Two different writers sites/groups that I visit on the Internet asked that question this week. Chip MacGregor, in his blog post on Wednesday, answered the question "Why do I write?" And The Writers View 2, in their Thursday question, asked us to answer, in a sentence, the question, "What is your motivation for writing?" Interesting that these two sites should ask basically the same question at the same time. They set me to thinking about my own motivation for writing, and how I got to the point I'm at now.

It started back in the late 90s, I guess. I wrote some letters to the editor, and a couple of political essays. And a couple of work-place ditties. At the same time an idea for a novel started floating around in my head. Almost instantaneously I saw the beginning and the ending. The connecting scenes came to mind a bit later. I made a start on it, getting 15,000 words typed by December 2000. Meanwhile an idea for a second novel started to come together.

By this time I was attending a writers critique group twice a month, sharing my essays and chapters. I began looking for writing advice on the web. My goal was to complete my novel and have it published. My goal was to tell the world a story; a Christian story that might encourage people and change some lives.

I completed that novel in January 2003, and began to rework it while at the same time market it. I attended my first writers conference in March 2003, just a regional conference in Oklahoma City. I learned a lot there, especially how difficult it would be to find a publisher--unless I wanted to self-publish, which I did not. I learned that publishers really weren't interested in writers who wanted to tell a story.

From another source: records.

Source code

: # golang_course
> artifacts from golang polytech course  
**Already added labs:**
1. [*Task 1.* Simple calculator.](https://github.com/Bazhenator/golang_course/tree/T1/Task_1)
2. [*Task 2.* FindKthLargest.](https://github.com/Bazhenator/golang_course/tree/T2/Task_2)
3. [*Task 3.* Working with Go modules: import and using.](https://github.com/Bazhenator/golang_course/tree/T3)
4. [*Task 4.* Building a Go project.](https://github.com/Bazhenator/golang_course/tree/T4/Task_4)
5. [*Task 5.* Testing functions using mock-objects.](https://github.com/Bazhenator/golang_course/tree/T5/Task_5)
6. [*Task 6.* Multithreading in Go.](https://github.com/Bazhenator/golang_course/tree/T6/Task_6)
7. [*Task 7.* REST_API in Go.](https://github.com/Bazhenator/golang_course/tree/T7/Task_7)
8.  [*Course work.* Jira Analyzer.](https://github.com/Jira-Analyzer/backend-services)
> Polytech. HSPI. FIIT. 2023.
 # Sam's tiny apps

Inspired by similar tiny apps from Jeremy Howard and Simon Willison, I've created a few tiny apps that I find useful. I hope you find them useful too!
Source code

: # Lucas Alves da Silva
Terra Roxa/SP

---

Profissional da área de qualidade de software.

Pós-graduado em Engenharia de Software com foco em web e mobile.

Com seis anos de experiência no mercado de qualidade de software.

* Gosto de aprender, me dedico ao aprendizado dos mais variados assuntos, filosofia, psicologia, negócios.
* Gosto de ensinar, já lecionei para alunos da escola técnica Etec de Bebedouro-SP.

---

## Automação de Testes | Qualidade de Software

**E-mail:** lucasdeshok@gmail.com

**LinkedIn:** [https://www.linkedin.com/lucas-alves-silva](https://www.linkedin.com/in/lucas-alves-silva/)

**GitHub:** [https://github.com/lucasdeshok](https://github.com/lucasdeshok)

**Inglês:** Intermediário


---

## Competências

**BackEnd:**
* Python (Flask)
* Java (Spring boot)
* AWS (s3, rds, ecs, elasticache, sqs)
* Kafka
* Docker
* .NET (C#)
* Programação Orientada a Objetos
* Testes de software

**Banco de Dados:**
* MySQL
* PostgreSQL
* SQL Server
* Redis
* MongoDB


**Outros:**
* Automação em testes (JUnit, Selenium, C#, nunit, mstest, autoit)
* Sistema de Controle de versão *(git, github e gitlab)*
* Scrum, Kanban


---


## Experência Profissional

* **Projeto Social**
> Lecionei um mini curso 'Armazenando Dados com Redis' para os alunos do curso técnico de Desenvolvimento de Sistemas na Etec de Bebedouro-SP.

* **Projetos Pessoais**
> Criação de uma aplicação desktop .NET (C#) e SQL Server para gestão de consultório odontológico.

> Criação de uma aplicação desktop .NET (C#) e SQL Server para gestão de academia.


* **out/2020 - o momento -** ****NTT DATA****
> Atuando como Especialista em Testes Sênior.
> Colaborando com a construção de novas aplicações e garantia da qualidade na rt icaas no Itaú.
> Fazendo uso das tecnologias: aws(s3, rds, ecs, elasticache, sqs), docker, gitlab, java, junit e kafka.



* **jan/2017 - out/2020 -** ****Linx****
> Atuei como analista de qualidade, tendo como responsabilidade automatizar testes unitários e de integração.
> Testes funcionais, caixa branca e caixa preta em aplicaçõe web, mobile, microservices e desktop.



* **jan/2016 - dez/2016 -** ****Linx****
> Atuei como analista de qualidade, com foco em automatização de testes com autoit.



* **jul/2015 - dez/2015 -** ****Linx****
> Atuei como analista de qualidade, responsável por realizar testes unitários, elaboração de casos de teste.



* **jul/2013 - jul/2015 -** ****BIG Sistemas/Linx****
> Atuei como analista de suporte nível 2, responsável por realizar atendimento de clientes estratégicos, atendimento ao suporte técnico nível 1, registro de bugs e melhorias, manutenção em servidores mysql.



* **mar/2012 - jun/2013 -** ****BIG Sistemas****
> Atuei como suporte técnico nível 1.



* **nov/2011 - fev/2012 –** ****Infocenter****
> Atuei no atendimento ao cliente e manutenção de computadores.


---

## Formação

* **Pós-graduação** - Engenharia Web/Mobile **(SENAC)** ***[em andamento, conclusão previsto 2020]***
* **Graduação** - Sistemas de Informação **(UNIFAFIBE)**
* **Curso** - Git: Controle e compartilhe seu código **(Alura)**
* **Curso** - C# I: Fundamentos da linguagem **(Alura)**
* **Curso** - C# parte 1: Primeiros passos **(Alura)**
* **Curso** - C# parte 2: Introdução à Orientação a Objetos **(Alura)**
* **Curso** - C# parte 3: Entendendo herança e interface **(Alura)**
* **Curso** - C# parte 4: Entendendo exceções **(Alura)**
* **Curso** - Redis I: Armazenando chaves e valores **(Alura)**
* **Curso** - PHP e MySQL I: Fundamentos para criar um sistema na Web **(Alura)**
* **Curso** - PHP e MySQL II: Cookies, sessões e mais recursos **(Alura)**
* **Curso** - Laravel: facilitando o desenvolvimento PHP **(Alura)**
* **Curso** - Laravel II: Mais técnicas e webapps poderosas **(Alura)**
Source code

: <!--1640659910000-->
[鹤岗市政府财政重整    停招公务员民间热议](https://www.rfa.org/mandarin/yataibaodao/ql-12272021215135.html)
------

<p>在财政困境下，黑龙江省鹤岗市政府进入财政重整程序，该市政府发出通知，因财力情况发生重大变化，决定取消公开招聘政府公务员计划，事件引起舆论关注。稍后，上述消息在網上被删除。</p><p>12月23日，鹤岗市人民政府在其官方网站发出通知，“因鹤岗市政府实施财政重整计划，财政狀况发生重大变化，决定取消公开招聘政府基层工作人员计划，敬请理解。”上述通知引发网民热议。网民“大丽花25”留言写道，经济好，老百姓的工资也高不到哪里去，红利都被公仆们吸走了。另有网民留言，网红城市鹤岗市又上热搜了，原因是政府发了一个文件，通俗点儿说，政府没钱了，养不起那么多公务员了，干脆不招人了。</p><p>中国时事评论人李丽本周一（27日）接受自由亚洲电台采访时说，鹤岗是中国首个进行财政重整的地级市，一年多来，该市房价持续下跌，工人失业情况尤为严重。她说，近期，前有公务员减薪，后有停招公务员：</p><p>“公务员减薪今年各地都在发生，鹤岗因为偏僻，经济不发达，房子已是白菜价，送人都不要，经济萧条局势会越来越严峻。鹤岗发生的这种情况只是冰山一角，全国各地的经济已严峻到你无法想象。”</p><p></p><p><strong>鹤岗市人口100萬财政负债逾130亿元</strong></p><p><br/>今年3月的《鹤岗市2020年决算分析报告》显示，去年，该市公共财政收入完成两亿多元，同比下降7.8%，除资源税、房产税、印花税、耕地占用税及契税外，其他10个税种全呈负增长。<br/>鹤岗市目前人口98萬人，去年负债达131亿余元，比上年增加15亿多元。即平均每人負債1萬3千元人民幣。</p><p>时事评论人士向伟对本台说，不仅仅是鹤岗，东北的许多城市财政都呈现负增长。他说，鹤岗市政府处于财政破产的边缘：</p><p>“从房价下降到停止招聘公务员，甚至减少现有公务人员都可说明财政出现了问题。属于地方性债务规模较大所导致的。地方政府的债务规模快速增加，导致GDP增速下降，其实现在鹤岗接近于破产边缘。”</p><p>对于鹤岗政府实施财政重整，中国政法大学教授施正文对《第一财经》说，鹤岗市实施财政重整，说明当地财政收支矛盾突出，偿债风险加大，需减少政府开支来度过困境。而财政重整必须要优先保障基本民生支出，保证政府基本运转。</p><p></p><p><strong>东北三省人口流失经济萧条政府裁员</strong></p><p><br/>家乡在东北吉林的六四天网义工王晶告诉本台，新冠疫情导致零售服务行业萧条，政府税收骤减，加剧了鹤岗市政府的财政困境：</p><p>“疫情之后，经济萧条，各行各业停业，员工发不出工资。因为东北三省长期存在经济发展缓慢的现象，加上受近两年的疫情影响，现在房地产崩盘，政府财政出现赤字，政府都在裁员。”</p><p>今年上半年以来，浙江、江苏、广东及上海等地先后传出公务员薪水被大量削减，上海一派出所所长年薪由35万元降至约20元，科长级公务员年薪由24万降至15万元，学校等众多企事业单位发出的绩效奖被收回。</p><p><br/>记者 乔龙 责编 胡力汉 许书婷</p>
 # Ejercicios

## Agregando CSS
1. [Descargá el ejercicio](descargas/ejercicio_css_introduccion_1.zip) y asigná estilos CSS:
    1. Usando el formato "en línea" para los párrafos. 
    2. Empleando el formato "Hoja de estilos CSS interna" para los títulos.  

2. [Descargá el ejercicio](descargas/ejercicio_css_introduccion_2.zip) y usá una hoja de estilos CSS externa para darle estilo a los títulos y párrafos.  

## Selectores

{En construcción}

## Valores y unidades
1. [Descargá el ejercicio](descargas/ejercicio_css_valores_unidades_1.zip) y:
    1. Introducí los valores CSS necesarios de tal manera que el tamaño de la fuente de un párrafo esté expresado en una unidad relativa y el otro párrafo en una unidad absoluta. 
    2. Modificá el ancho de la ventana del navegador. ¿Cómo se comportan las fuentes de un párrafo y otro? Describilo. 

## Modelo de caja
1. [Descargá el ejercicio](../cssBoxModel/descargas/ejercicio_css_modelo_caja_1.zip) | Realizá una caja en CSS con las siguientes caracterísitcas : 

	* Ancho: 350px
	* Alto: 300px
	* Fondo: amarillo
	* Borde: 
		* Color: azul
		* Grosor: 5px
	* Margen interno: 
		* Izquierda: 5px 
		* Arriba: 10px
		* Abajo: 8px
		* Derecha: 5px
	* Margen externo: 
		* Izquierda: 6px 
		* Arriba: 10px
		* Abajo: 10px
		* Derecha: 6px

They wanted writers who wanted careers as writers.

So I branched out. I found an outlet for some of my editorials in the local newspaper. When we moved from Bentonville to Bella Vista I changed writers groups to one that met weekly. Through that group I was able to get five feature articles in our local newspaper. I went to other writers conference and read other blogs. Since I prepared and wrote my own adult Sunday school lessons, I began to do these more formally with the intent of making them "publishable". The road to being published looked harder with each conference session I attended and each web page I read. But I began to diversify and write articles. Oh, year, somewhere along the way I became interested in writing poetry, and realized I could write it and should write it. And then in 2006 there was the short biography I wrote of one of Lynda's great-grandfathers.

That brings us to today. Novel 1 is finished, polished four times, and in the drawer biding its time. Novel 2 is at about 17,000 words on its way to 80,000, waiting for me to get back to it. My poetry book is finished, in the drawer waiting for me to decide how to market it. I've got lots of articles written, one published in print and 110 published at Internet sites with more on the way. I'm building a stable of articles. Whether these will develop and demonstrate a platform or simply be an exercise will be seen in the next few years.

So where does that leave me? I wanted to tell a story, but that's not what publishers wanted to buy, so I'm trying to do what the publishers want. But the writing bug has definitely bit me. I want my words to have an impact on the world, specifically to further the cause of Jesus Christ. I want my secular writings to be underpinned by a Christian worldview that comes out in very subtle ways. I want my Christian writings to be directly helpful to those of the faith.

I'm not sure where I stand. It's been an interesting journey so far, a journey that I'm not about to give up, but which I can't tell where I am on it. I hope someday I'll be able to write my autobiography and title it The Journey Was A Joy. Guess I'm still heading in that direction.